In targeting Amhara, one of the most chronically food-insecure areas of Ethiopia, project workers will use two satellite links to connect them with faculty at Cornell and at the main agricultural university in Ethiopia. The educational components of the program will include study tours and distance-learning courses.

Tammo Steenhuis, Cornell professor of biological and environmental engineering, will lead the project's watershed management strategy, which will seek to achieve food security for the Amhara region while protecting the environment through sustainable land use. Ethiopians will be directly involved in decision-making through community watershed management organizations.
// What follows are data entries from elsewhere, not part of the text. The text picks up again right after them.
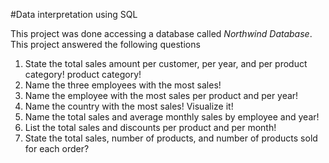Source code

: #Data interpretation using SQL

This project was done accessing a database called *Northwind Database*. 
This project answered the following questions

1. State the total sales amount per customer, per year, and per product category! 
product category! 
2. Name the three employees with the most sales! 
3. Name the employee with the most sales per product and per year!
4. Name the country with the most sales! Visualize it! 
5. Name the total sales and average monthly sales by 
employee and year! 
6. List the total sales and discounts per product and per month! 
7. State the total sales, number of products, and number of products sold 
for each order?
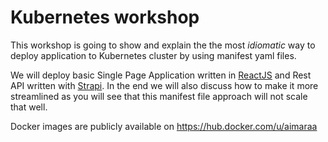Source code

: # Kubernetes workshop

This workshop is going to show and explain the the most *idiomatic* way to deploy application to Kubernetes cluster by using manifest yaml files.

We will deploy basic Single Page Application written in [ReactJS](https://reactjs.org/) and Rest API written with [Strapi](https://strapi.io/).
In the end we will also discuss how to make it more streamlined as you will see that this manifest file approach will not scale that well.

Docker images are publicly available on https://hub.docker.com/u/aimaraa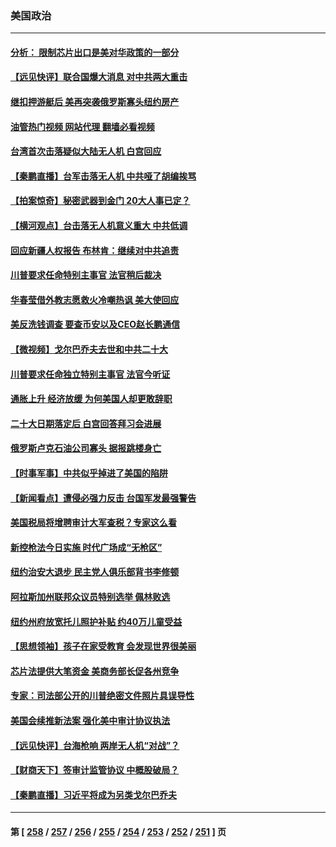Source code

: ### 美国政治
---
#### [分析： 限制芯片出口是美对华政策的一部分](../../pages/ncid1078159/n13815702.md?09021245) 
#### [【远见快评】联合国爆大消息 对中共两大重击](../../pages/ncid1078159/n13815733.md?09021245) 
#### [继扣押游艇后 美再突袭俄罗斯寡头纽约房产](../../pages/ncid1078159/n13815704.md?09021245) 
#### [油管热门视频 网站代理 翻墙必看视频](http://209.222.30.114:81/youtube.html?09021245)
#### [台湾首次击落疑似大陆无人机 白宫回应](../../pages/ncid1078159/n13815711.md?09021245) 
#### [【秦鹏直播】台军击落无人机 中共哑了胡编挨骂](../../pages/ncid1078159/n13815720.md?09021245) 
#### [【拍案惊奇】秘密武器到金门 20大人事已定？](../../pages/ncid1078159/n13815526.md?09021245) 
#### [【横河观点】台击落无人机意义重大 中共低调](../../pages/ncid1078159/n13815703.md?09021245) 
#### [回应新疆人权报告 布林肯：继续对中共追责](../../pages/ncid1078159/n13815660.md?09021245) 
#### [川普要求任命特别主事官 法官稍后裁决](../../pages/ncid1078159/n13815647.md?09021245) 
#### [华春莹借外教志愿救火冷嘲热讽 美大使回应](../../pages/ncid1078159/n13815600.md?09021245) 
#### [美反洗钱调查 要查币安以及CEO赵长鹏通信](../../pages/ncid1078159/n13815597.md?09021245) 
#### [【微视频】戈尔巴乔夫去世和中共二十大](../../pages/ncid1078159/n13814943.md?09021245) 
#### [川普要求任命独立特别主事官 法官今听证](../../pages/ncid1078159/n13815522.md?09021245) 
#### [通胀上升 经济放缓 为何美国人却更敢辞职](../../pages/ncid1078159/n13815533.md?09021245) 
#### [二十大日期落定后 白宫回答拜习会进展](../../pages/ncid1078159/n13815440.md?09021245) 
#### [俄罗斯卢克石油公司寡头 据报跳楼身亡](../../pages/ncid1078159/n13815384.md?09021245) 
#### [【时事军事】中共似乎掉进了美国的陷阱](../../pages/ncid1078159/n13814851.md?09021245) 
#### [【新闻看点】遭侵必强力反击 台国军发最强警告](../../pages/ncid1078159/n13814177.md?09021245) 
#### [美国税局将增聘审计大军查税？专家这么看](../../pages/ncid1078159/n13815013.md?09021245) 
#### [新控枪法今日实施 时代广场成“无枪区”](../../pages/ncid1078159/n13815128.md?09021245) 
#### [纽约治安大退步 民主党人俱乐部背书李修顿](../../pages/ncid1078159/n13815139.md?09021245) 
#### [阿拉斯加州联邦众议员特别选举 佩林败选](../../pages/ncid1078159/n13815007.md?09021245) 
#### [纽约州府放宽托儿照护补贴 约40万儿童受益](../../pages/ncid1078159/n13815101.md?09021245) 
#### [【思想领袖】孩子在家受教育 会发现世界很美丽](../../pages/ncid1078159/n13804700.md?09021245) 
#### [芯片法提供大笔资金 美商务部长促各州竞争](../../pages/ncid1078159/n13815011.md?09021245) 
#### [专家：司法部公开的川普绝密文件照片具误导性](../../pages/ncid1078159/n13814951.md?09021245) 
#### [美国会续推新法案 强化美中审计协议执法](../../pages/ncid1078159/n13814874.md?09021245) 
#### [【远见快评】台海枪响 两岸无人机“对战”？](../../pages/ncid1078159/n13814936.md?09021245) 
#### [【财商天下】签审计监管协议 中概股破局？](../../pages/ncid1078159/n13814835.md?09021245) 
#### [【秦鹏直播】习近平将成为另类戈尔巴乔夫](../../pages/ncid1078159/n13814934.md?09021245) 

---
#### 第 [ [258](./258.md?09021245) / [257](./257.md?09021245) / [256](./256.md?09021245) / [255](./255.md?09021245) / [254](./254.md?09021245) / [253](./253.md?09021245) / [252](./252.md?09021245) / [251](./251.md?09021245) ] 页
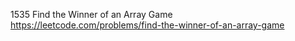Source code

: 1535 Find the Winner of an Array Game https://leetcode.com/problems/find-the-winner-of-an-array-game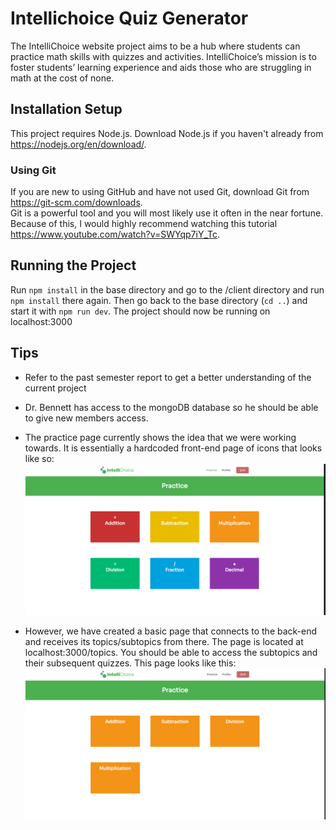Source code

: # Intellichoice Quiz Generator
The IntelliChoice website project aims to be a hub where students can practice math skills with quizzes and activities. IntelliChoice’s mission is to foster students’ learning experience and aids those who are struggling in math at the cost of none. 

## Installation Setup
This project requires Node.js. Download Node.js if you haven't already from https://nodejs.org/en/download/.

### Using Git
If you are new to using GitHub and have not used Git, download Git from https://git-scm.com/downloads. <br>
Git is a powerful tool and you will most likely use it often in the near fortune. Because of this, I would highly recommend watching this tutorial https://www.youtube.com/watch?v=SWYqp7iY_Tc.

## Running the Project
Run `npm install` in the base directory and go to the /client directory and run `npm install` there again.
Then go back to the base directory (`cd ..`) and start it with `npm run dev`. The project should now be running on localhost:3000

## Tips
* Refer to the past semester report to get a better understanding of the current project <br>
* Dr. Bennett has access to the mongoDB database so he should be able to give new members access. <br>
* The practice page currently shows the idea that we were working towards. It is essentially a hardcoded front-end page of icons that looks like so: <br>
![](/client/src/images/hardcode_page.PNG) <br>

* However, we have created a basic page that connects to the back-end and receives its topics/subtopics from there. The page is located at localhost:3000/topics. 
You should be able to access the subtopics and their subsequent quizzes. This page looks like this: <br>
![](/client/src/images/backend_page.PNG) <br>

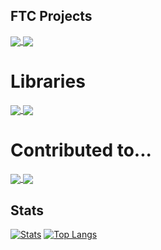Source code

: 
## FTC Projects
<a href="https://github.com/serivesmejia/EOCV-Sim">
  <img align="center" src="https://github-readme-stats.vercel.app/api/pin/?username=serivesmejia&repo=EOCV-Sim&theme=onedark" />
</a>
<a href="https://github.com/serivesmejia/DeltaUtils">
  <img align="center" src="https://github-readme-stats.vercel.app/api/pin/?username=serivesmejia&repo=DeltaUtils&theme=onedark" />
</a>

# Libraries
<a href="https://github.com/serivesmejia/BinaireNBT">
  <img align="center" src="https://github-readme-stats.vercel.app/api/pin/?username=serivesmejia&repo=BinaireNBT&theme=onedark" />
</a>
<a href="https://github.com/MaiGames/Amour2D">
  <img align="center" src="https://github-readme-stats.vercel.app/api/pin/?username=MaiGames&repo=Amour2D&theme=onedark" />
</a>

# Contributed to...

<a href="https://github.com/FTCLib/FTCLib">
  <img align="center" src="https://github-readme-stats.vercel.app/api/pin/?username=FTCLib&repo=FTCLib&theme=onedark" />
</a>
<a href="https://github.com/OpenFTC/EasyOpenCV">
  <img align="center" src="https://github-readme-stats.vercel.app/api/pin/?username=OpenFTC&repo=EasyOpenCV&theme=onedark" />
</a>

## Stats
[![Stats](https://github-readme-stats.vercel.app/api?username=serivesmejia&theme=onedark&show_icons=true)](https://github.com/anuraghazra/github-readme-stats)
[![Top Langs](https://github-readme-stats.vercel.app/api/top-langs/?username=serivesmejia&langs_count=8&layout=compact&theme=onedark&hide=Processing)](https://github.com/anuraghazra/github-readme-stats)

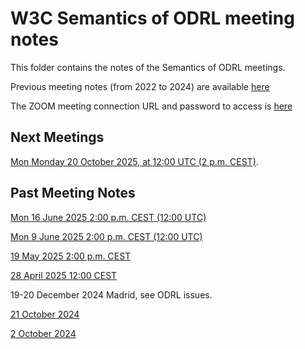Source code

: # W3C Semantics of ODRL meeting notes

This folder contains the notes of the Semantics of ODRL meetings.

Previous meeting notes (from 2022 to 2024) are available [here](https://www.w3.org/community/odrl/wiki/Formal_Semantics_for_ODRL)

The ZOOM meeting connection URL and password to access is [here](https://lists.w3.org/Archives/Member/internal-odrl/2020May/0000.html) 

## Next Meetings 

[Mon Monday 20 October 2025, at 12:00 UTC (2 p.m. CEST)](meeting-2025-10-20.md).

## Past Meeting Notes
[Mon 16 June 2025 2:00 p.m. CEST (12:00 UTC)](meeting-2025-06-27.md)

[Mon 9 June 2025 2:00 p.m. CEST (12:00 UTC)](meeting-2025-06-09.md)

[19 May 2025 2:00 p.m. CEST](meeting-2025-05-19.md)

[28 April 2025 12:00 CEST](meeting-2025-04-28.md)

19-20 December 2024 Madrid, see ODRL issues.

[21 October 2024](meeting-2024-10-21.md)

[2 October 2024](meeting-2024-10-07.md)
Also working on the project from Cornell are: Robert Blake, professor, animal science; Louise Buck, senior extension associate, natural resources; Daniel Brown, associate professor, animal science; Ralph Christy, professor, applied economics and management; Ronnie Coffman, professor and chair, plant breeding; Helene Dillard, associate director, Cornell's New York State Agricultural Experiment Station in Geneva; John Duxbury, professor, crop and soil sciences; Erick Fernandes, assistant professor, crop and soil sciences; Margaret Kroma, assistant professor, education; Chuck Geisler, professor, rural sociology; Kassa Habtemariam, graduate student; Johannes Lehmann, assistant professor, crop and soil sciences; Ben Okumu, research associate, applied economics and management; Alice Pell, professor, animal science; Max Pfeffer, director, Center for the Environment; Dawit Solomon, researcher, crop and soil sciences; Hailu Tefera, researcher, plant breeding; Peter Trutmann, international programs; Terry Tucker, international programs; Mike Walter, professor and chair, biological and environmental engineering; and Norman Uphoff, international programs.